Work request -> With the line containing "basic analysis workshop" as the final line, restate exactly every line of the data below from the first one onward, and copy no pictures.
-- Supplied records follows --
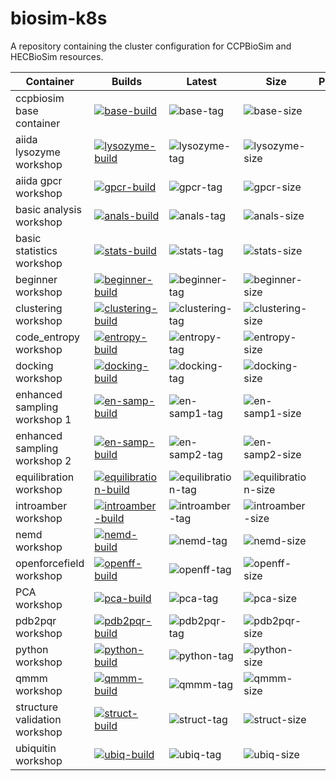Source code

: # biosim-k8s
A repository containing the cluster configuration for CCPBioSim and HECBioSim resources.

| Container | Builds | Latest | Size | Pulls |
| -------- | ------- | ------ | ---- | ----- |
| ccpbiosim base container | [![base-build]][base-build-link] | ![base-tag] | ![base-size]
| aiida lysozyme workshop | [![lysozyme-build]][lysozyme-build-link] | ![lysozyme-tag] | ![lysozyme-size]
| aiida gpcr workshop | [![gpcr-build]][gpcr-build-link] | ![gpcr-tag] | ![gpcr-size]
| basic analysis workshop | [![anals-build]][anals-build-link] | ![anals-tag] | ![anals-size]
| basic statistics workshop | [![stats-build]][stats-build-link] | ![stats-tag] | ![stats-size]
| beginner workshop | [![beginner-build]][beginner-build-link] | ![beginner-tag] | ![beginner-size]
| clustering workshop | [![clustering-build]][clustering-build-link] | ![clustering-tag] | ![clustering-size]
| code_entropy workshop | [![entropy-build]][entropy-build-link] | ![entropy-tag] | ![entropy-size]
| docking workshop | [![docking-build]][docking-build-link] | ![docking-tag] | ![docking-size]
| enhanced sampling workshop 1 | [![en-samp-build]][en-samp-build-link] | ![en-samp1-tag] | ![en-samp1-size]
| enhanced sampling workshop 2 | [![en-samp-build]][en-samp-build-link] | ![en-samp2-tag] | ![en-samp2-size]
| equilibration workshop | [![equilibration-build]][equilibration-build-link] | ![equilibration-tag] | ![equilibration-size]
| introamber workshop | [![introamber-build]][introamber-build-link] | ![introamber-tag] | ![introamber-size]
| nemd workshop | [![nemd-build]][nemd-build-link] | ![nemd-tag] | ![nemd-size]
| openforcefield workshop | [![openff-build]][openff-build-link] | ![openff-tag] | ![openff-size]
| PCA workshop | [![pca-build]][pca-build-link] | ![pca-tag] | ![pca-size]
| pdb2pqr workshop | [![pdb2pqr-build]][pdb2pqr-build-link] | ![pdb2pqr-tag] | ![pdb2pqr-size]
| python workshop | [![python-build]][python-build-link] | ![python-tag] | ![python-size]
| qmmm workshop | [![qmmm-build]][qmmm-build-link] | ![qmmm-tag] | ![qmmm-size]
| structure validation workshop | [![struct-build]][struct-build-link] | ![struct-tag] | ![struct-size]
| ubiquitin workshop | [![ubiq-build]][ubiq-build-link] | ![ubiq-tag] | ![ubiq-size]

[base-build]: https://github.com/jimboid/biosim-jupyterhub-base/actions/workflows/build.yml/badge.svg?branch=main
[base-build-link]: https://github.com/jimboid/biosim-jupyterhub-base/actions/workflows/build.yml
[lysozyme-build]: https://github.com/jimboid/biosim-aiida-lysozyme-workshop/actions/workflows/build.yml/badge.svg?branch=main
[lysozyme-build-link]: https://github.com/jimboid/biosim-aiida-lysozyme-workshop/actions/workflows/build.yml
[gpcr-build]: https://github.com/jimboid/biosim-aiida-gpcr-workshop/actions/workflows/build.yml/badge.svg?branch=main
[gpcr-build-link]: https://github.com/jimboid/biosim-aiida-gpcr-workshop/actions/workflows/build.yml
[anals-build]: https://github.com/jimboid/biosim-basic-analysis-workshop/actions/workflows/build.yml/badge.svg?branch=main
[anals-build-link]: https://github.com/jimboid/biosim-basic-analysis-workshop/actions/workflows/build.yml
[stats-build]: https://github.com/jimboid/biosim-basic-statistics-workshop/actions/workflows/build.yml/badge.svg?branch=main
[stats-build-link]: https://github.com/jimboid/biosim-basic-statistics-workshop/actions/workflows/build.yml
[beginner-build]: https://github.com/jimboid/biosim-beginners-workshop/actions/workflows/build.yml/badge.svg?branch=main
[beginner-build-link]: https://github.com/jimboid/biosim-beginners-workshop/actions/workflows/build.yml
[clustering-build]: https://github.com/jimboid/biosim-clustering-workshop/actions/workflows/build.yml/badge.svg?branch=main
[clustering-build-link]: https://github.com/jimboid/biosim-clustering-workshop/actions/workflows/build.yml
[entropy-build]: https://github.com/jimboid/biosim-codeentropy-workshop/actions/workflows/build.yml/badge.svg?branch=main
[entropy-build-link]: https://github.com/jimboid/biosim-codeentropy-workshop/actions/workflows/build.yml
[docking-build]: https://github.com/jimboid/biosim-docking-workshop/actions/workflows/build.yml/badge.svg?branch=main
[docking-build-link]: https://github.com/jimboid/biosim-docking-workshop/actions/workflows/build.yml
[en-samp-build]: https://github.com/jimboid/biosim-enhanced-sampling-workshop/actions/workflows/build.yml/badge.svg?branch=main
[en-samp-build-link]: https://github.com/jimboid/biosim-enhanced-sampling-workshop/actions/workflows/build.yml
[equilibration-build]: https://github.com/jimboid/biosim-equilibration-workshop/actions/workflows/build.yml/badge.svg?branch=main
[equilibration-build-link]: https://github.com/jimboid/biosim-equilibration-workshop/actions/workflows/build.yml
[introamber-build]: https://github.com/jimboid/biosim-introamber-workshop/actions/workflows/build.yml/badge.svg?branch=main
[introamber-build-link]: https://github.com/jimboid/biosim-introamber-workshop/actions/workflows/build.yml
[nemd-build]: https://github.com/jimboid/biosim-nemd-workshop/actions/workflows/build.yml/badge.svg?branch=main
[nemd-build-link]: https://github.com/jimboid/biosim-nemd-workshop/actions/workflows/build.yml
[openff-build]: https://github.com/jimboid/biosim-openff-workshop/actions/workflows/build.yml/badge.svg?branch=main
[openff-build-link]: https://github.com/jimboid/biosim-openff-workshop/actions/workflows/build.yml
[pca-build]: https://github.com/jimboid/biosim-pca-workshop/actions/workflows/build.yml/badge.svg?branch=main
[pca-build-link]: https://github.com/jimboid/biosim-pca-workshop/actions/workflows/build.yml
[pdb2pqr-build]: https://github.com/jimboid/biosim-pdb2pqr-workshop/actions/workflows/build.yml/badge.svg?branch=main
[pdb2pqr-build-link]: https://github.com/jimboid/biosim-pdb2pqr-workshop/actions/workflows/build.yml
[python-build]: https://github.com/jimboid/biosim-python-workshop/actions/workflows/build.yml/badge.svg?branch=main
[python-build-link]: https://github.com/jimboid/biosim-python-workshop/actions/workflows/build.yml
[qmmm-build]: https://github.com/jimboid/biosim-qmmm-workshop/actions/workflows/build.yml/badge.svg?branch=main
[qmmm-build-link]: https://github.com/jimboid/biosim-qmmm-workshop/actions/workflows/build.yml
[struct-build]: https://github.com/jimboid/biosim-structure-validation-workshop/actions/workflows/build.yml/badge.svg?branch=main
[struct-build-link]: https://github.com/jimboid/biosim-structure-validation-workshop/actions/workflows/build.yml
[ubiq-build]: https://github.com/jimboid/biosim-ubiquitin-analysis-workshop/actions/workflows/build.yml/badge.svg?branch=main
[ubiq-build-link]: https://github.com/jimboid/biosim-ubiquitin-analysis-workshop/actions/workflows/build.yml

[base-tag]: <https://ghcr-badge.egpl.dev/jimboid/biosim-jupyterhub-base/latest_tag?color=%2344cc11&ignore=latest&label=version&trim=>
[lysozyme-tag]: <https://ghcr-badge.egpl.dev/jimboid/biosim-aiida-lysozyme-workshop/latest_tag?color=%2344cc11&ignore=latest&label=version&trim=>
[gpcr-tag]: <https://ghcr-badge.egpl.dev/jimboid/biosim-aiida-gpcr-workshop/latest_tag?color=%2344cc11&ignore=latest&label=version&trim=>
[anals-tag]: <https://ghcr-badge.egpl.dev/jimboid/biosim-basic-analysis-workshop/latest_tag?color=%2344cc11&ignore=latest&label=version&trim=>
[stats-tag]: <https://ghcr-badge.egpl.dev/jimboid/biosim-basic-statistics-workshop/latest_tag?color=%2344cc11&ignore=latest&label=version&trim=>
[beginner-tag]: <https://ghcr-badge.egpl.dev/jimboid/biosim-beginners-workshop/latest_tag?color=%2344cc11&ignore=latest&label=version&trim=e>
[clustering-tag]: <https://ghcr-badge.egpl.dev/jimboid/biosim-clustering-workshop/latest_tag?color=%2344cc11&ignore=latest&label=version&trim=>
[entropy-tag]: <https://ghcr-badge.egpl.dev/jimboid/biosim-codeentropy-workshop/latest_tag?color=%2344cc11&ignore=latest&label=version&trim=>
[docking-tag]: <https://ghcr-badge.egpl.dev/jimboid/biosim-docking-workshop/latest_tag?color=%2344cc11&ignore=latest&label=version&trim=>
[en-samp1-tag]: <https://ghcr-badge.egpl.dev/jimboid/biosim-enhanced-sampling-workshop-part1/latest_tag?color=%2344cc11&ignore=latest&label=version&trim=>
[en-samp2-tag]: <https://ghcr-badge.egpl.dev/jimboid/biosim-enhanced-sampling-workshop-part2/latest_tag?color=%2344cc11&ignore=latest&label=version&trim=>
[equilibration-tag]: <https://ghcr-badge.egpl.dev/jimboid/biosim-equilibration-workshop/latest_tag?color=%2344cc11&ignore=latest&label=version&trim=e>
[introamber-tag]: <https://ghcr-badge.egpl.dev/jimboid/biosim-introamber-workshop/latest_tag?color=%2344cc11&ignore=latest&label=version&trim=>
[nemd-tag]: <https://ghcr-badge.egpl.dev/jimboid/biosim-nemd-workshop/latest_tag?color=%2344cc11&ignore=latest&label=version&trim=>
[openff-tag]: <https://ghcr-badge.egpl.dev/jimboid/biosim-openff-workshop/latest_tag?color=%2344cc11&ignore=latest&label=version&trim=>
[pca-tag]: <https://ghcr-badge.egpl.dev/jimboid/biosim-pca-workshop/latest_tag?color=%2344cc11&ignore=latest&label=version&trim=>
[pdb2pqr-tag]: <https://ghcr-badge.egpl.dev/jimboid/biosim-pdb2pqr-workshop/latest_tag?color=%2344cc11&ignore=latest&label=version&trim=>
[python-tag]: <https://ghcr-badge.egpl.dev/jimboid/biosim-python-workshop/latest_tag?color=%2344cc11&ignore=latest&label=version&trim=>
[qmmm-tag]: <https://ghcr-badge.egpl.dev/jimboid/biosim-qmmm-workshop/latest_tag?color=%2344cc11&ignore=latest&label=version&trim=>
[struct-tag]: <https://ghcr-badge.egpl.dev/jimboid/biosim-structure-validation-workshop/latest_tag?color=%2344cc11&ignore=latest&label=version&trim=>
[ubiq-tag]: <https://ghcr-badge.egpl.dev/jimboid/biosim-ubiquitin-analysis-workshop/latest_tag?color=%2344cc11&ignore=latest&label=version&trim=>

[base-size]: <https://ghcr-badge.egpl.dev/jimboid/biosim-jupyterhub-base/size>
[lysozyme-size]: <https://ghcr-badge.egpl.dev/jimboid/biosim-aiida-lysozyme-workshop/size>
[gpcr-size]: <https://ghcr-badge.egpl.dev/jimboid/biosim-aiida-gpcr-workshop/size>
[anals-size]: <https://ghcr-badge.egpl.dev/jimboid/biosim-basic-analysis-workshop/size>
[stats-size]: <https://ghcr-badge.egpl.dev/jimboid/biosim-basic-statistics-workshop/size>
[beginner-size]: <https://ghcr-badge.egpl.dev/jimboid/biosim-beginners-workshop/size>
[clustering-size]: <https://ghcr-badge.egpl.dev/jimboid/biosim-clustering-workshop/size>
[entropy-size]: <https://ghcr-badge.egpl.dev/jimboid/biosim-codeentropy-workshop/size>
[docking-size]: <https://ghcr-badge.egpl.dev/jimboid/biosim-docking-workshop/size>
[en-samp1-size]: <https://ghcr-badge.egpl.dev/jimboid/biosim-enhanced-sampling-workshop-part1/size>
[en-samp2-size]: <https://ghcr-badge.egpl.dev/jimboid/biosim-enhanced-sampling-workshop-part2/size>
[equilibration-size]: <https://ghcr-badge.egpl.dev/jimboid/biosim-equilibration-workshop/size>
[introamber-size]: <https://ghcr-badge.egpl.dev/jimboid/biosim-introamber-workshop/size>
[nemd-size]: <https://ghcr-badge.egpl.dev/jimboid/biosim-nemd-workshop/size>
[openff-size]: <https://ghcr-badge.egpl.dev/jimboid/biosim-openff-workshop/size>
[pca-size]: <https://ghcr-badge.egpl.dev/jimboid/biosim-pca-workshop/size>
[pdb2pqr-size]: <https://ghcr-badge.egpl.dev/jimboid/biosim-pdb2pqr-workshop/size>
[python-size]: <https://ghcr-badge.egpl.dev/jimboid/biosim-python-workshop/size>
[qmmm-size]: <https://ghcr-badge.egpl.dev/jimboid/biosim-qmmm-workshop/size>
[struct-size]: <https://ghcr-badge.egpl.dev/jimboid/biosim-structure-validation-workshop/size>
[ubiq-size]: <https://ghcr-badge.egpl.dev/jimboid/biosim-ubiquitin-analysis-workshop/size>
-- Supplied records concluded --
Result for this task ->
Source code

: # biosim-k8s
A repository containing the cluster configuration for CCPBioSim and HECBioSim resources.

| Container | Builds | Latest | Size | Pulls |
| -------- | ------- | ------ | ---- | ----- |
| ccpbiosim base container | [![base-build]][base-build-link] | ![base-tag] | ![base-size]
| aiida lysozyme workshop | [![lysozyme-build]][lysozyme-build-link] | ![lysozyme-tag] | ![lysozyme-size]
| aiida gpcr workshop | [![gpcr-build]][gpcr-build-link] | ![gpcr-tag] | ![gpcr-size]
| basic analysis workshop | [![anals-build]][anals-build-link] | ![anals-tag] | ![anals-size]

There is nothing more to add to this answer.